Retype each line below without a single alteration.

== Segment start ==

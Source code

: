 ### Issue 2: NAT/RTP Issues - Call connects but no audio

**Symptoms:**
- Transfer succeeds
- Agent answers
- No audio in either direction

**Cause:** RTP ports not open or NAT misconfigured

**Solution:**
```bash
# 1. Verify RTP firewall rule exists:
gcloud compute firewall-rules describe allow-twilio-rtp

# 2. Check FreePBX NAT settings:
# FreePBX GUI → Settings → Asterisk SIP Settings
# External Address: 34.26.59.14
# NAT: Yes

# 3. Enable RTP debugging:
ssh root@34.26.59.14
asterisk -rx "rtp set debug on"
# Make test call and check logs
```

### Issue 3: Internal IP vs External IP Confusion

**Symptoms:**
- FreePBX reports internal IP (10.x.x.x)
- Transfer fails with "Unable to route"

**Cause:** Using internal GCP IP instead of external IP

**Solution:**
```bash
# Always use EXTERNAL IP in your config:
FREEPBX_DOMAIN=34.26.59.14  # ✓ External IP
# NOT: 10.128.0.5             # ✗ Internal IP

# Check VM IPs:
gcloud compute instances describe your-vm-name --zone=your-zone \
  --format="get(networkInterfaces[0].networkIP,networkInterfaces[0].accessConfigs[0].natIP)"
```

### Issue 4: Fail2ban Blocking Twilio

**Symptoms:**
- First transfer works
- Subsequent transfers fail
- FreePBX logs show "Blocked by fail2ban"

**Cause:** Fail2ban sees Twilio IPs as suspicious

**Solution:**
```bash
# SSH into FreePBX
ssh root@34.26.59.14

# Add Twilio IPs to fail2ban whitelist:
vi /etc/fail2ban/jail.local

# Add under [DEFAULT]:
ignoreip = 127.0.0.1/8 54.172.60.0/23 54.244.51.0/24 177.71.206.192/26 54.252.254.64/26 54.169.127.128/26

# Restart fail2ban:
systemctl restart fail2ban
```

== Segment end ==

**The completed task:**
Source code

: ### Issue 2: NAT/RTP Issues - Call connects but no audio

**Symptoms:**
- Transfer succeeds
- Agent answers
- No audio in either direction

**Cause:** RTP ports not open or NAT misconfigured

**Solution:**
```bash
# 1. Verify RTP firewall rule exists:
gcloud compute firewall-rules describe allow-twilio-rtp

# 2. Check FreePBX NAT settings:
# FreePBX GUI → Settings → Asterisk SIP Settings
# External Address: 34.26.59.14
# NAT: Yes

# 3. Enable RTP debugging:
ssh root@34.26.59.14
asterisk -rx "rtp set debug on"
# Make test call and check logs
```

### Issue 3: Internal IP vs External IP Confusion

**Symptoms:**
- FreePBX reports internal IP (10.x.x.x)
- Transfer fails with "Unable to route"

**Cause:** Using internal GCP IP instead of external IP

**Solution:**
```bash
# Always use EXTERNAL IP in your config:
FREEPBX_DOMAIN=34.26.59.14  # ✓ External IP
# NOT: 10.128.0.5             # ✗ Internal IP

# Check VM IPs:
gcloud compute instances describe your-vm-name --zone=your-zone \
  --format="get(networkInterfaces[0].networkIP,networkInterfaces[0].accessConfigs[0].natIP)"
```

### Issue 4: Fail2ban Blocking Twilio

**Symptoms:**
- First transfer works
- Subsequent transfers fail
- FreePBX logs show "Blocked by fail2ban"

**Cause:** Fail2ban sees Twilio IPs as suspicious

**Solution:**
```bash
# SSH into FreePBX
ssh root@34.26.59.14

# Add Twilio IPs to fail2ban whitelist:
vi /etc/fail2ban/jail.local

# Add under [DEFAULT]:
ignoreip = 127.0.0.1/8 54.172.60.0/23 54.244.51.0/24 177.71.206.192/26 54.252.254.64/26 54.169.127.128/26

# Restart fail2ban:
systemctl restart fail2ban
```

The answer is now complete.